In a May, 2014 article published in The New York Review of Books, David Cole quoted the former CIA Director, General Michael Hayden as saying, “We kill people based on metadata.” This was in reference to the bulk collection of phone records by the National Security Agency. In response to American citizens uproar over the collection of their phone records, the security agency’s argument was that they did not listen in on the calls but only collected the metadata. Metadata has been defined as the “data about data.” The metadata that the security agency collected was phone numbers, time of calls, what numbers were called, duration of calls, etc. With such information, they could construct a structure that leads them to the potential terrorist. That is how valuable metadata is to the security agencies.
Metadata drives our technological world. It is amazing how often we interact with metadata in the course of our day: whether it is at the bank, the dreadful DMV, doing a simple web search on google or trying to access a database. The information generated by these technological systems is structured by metadata.
In my last blog post, I wrote a review of Music Online: African American Music Reference. In this post, I want to review the metadata used in this database. When you conduct a search with key words, hovering your cursor over the image would show you why you received that particular result. For example, I did a search for “civil rights”. The first result was “Songs of Protest and Civil Rights” written by Jerry Silverman. Hovering my cursor over the image showed this string: “Songs of Protest and <em>Civil</em>Rights</em>. The set of keywords that tag this resource is “Civil” and “Rights.” That is the metadata.

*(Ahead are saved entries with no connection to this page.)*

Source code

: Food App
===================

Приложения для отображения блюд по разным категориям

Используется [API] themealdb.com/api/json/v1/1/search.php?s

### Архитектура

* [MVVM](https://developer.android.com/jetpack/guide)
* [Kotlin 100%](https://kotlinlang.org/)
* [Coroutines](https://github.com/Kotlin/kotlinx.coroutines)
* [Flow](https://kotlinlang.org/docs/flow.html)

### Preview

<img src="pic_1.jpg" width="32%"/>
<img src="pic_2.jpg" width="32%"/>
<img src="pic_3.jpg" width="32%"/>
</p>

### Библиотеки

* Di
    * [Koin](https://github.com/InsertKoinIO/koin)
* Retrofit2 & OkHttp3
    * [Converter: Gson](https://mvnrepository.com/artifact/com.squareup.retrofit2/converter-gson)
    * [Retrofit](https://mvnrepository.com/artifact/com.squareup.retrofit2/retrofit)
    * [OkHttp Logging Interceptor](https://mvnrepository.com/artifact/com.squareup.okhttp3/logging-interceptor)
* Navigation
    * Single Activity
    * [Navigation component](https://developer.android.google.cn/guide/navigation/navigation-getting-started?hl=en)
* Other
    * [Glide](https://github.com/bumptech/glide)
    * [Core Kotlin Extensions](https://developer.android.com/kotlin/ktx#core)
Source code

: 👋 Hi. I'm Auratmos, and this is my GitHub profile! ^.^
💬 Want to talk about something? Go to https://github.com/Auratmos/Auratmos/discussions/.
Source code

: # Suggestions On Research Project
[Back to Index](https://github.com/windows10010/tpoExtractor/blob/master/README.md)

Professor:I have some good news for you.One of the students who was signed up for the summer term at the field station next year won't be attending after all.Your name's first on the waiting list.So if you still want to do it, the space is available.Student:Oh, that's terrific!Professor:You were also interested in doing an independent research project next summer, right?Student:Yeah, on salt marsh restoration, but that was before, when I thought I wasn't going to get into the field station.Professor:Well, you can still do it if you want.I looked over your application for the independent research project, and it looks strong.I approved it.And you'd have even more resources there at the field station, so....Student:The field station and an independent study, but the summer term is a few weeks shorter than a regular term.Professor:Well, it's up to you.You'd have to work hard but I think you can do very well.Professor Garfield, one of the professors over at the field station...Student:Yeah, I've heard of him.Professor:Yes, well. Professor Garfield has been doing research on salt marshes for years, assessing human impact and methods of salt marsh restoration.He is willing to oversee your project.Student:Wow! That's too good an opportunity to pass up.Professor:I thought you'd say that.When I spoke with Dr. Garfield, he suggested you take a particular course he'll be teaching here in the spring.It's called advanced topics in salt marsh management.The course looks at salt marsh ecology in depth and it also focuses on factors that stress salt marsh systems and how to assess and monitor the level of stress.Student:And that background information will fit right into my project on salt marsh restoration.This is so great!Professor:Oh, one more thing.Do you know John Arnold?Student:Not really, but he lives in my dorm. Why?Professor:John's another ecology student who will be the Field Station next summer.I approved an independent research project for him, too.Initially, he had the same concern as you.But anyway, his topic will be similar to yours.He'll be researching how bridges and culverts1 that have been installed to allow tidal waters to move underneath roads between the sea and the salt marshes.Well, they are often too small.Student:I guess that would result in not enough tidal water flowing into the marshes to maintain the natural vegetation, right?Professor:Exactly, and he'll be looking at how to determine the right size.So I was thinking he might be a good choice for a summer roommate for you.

The metadata on this website is structured and so the information that back the resources are not just used randomly in the database. There are several categories that are used throughout this database to structure the data. These are subject, topic/theme, field of study, content type, author/creator, person discussed, etc. This is valuable information to researchers. The metadata allows the researcher to query the database on resources associated with a particular theme such as the “civil rights” and even more specifically lyrics from civil rights music created by a particular individual. The results received are more accurate with the proper metadata. Though this database is not case sensitive, it is important to have the spellings correct and have the words in a proper order. For example, “civil rights” produces better search results than “rights civil.” The reason is because the metadata is created in a way that reflects how we generally use language. Even though the two words are the same, the metadata is structured as “civil rights” and not as “rights civil.”
The metadata of the database has some deficiencies when it comes to using wildcard characters such as asterisks * for partial matching. The database does not have this functionality. Using it does not produce any desired results. It is also not able to use “or” and “not” to return appropriate results. For example, I searched for “Civil or Uncivil rights.” None of the results returned anything on civil rights. The very first result was on the civil war and the second result was on civil Islam. It is important for users to be aware that the default operator for this database is “And.”
On the whole, using the proper metadata, the database is able to return very good results.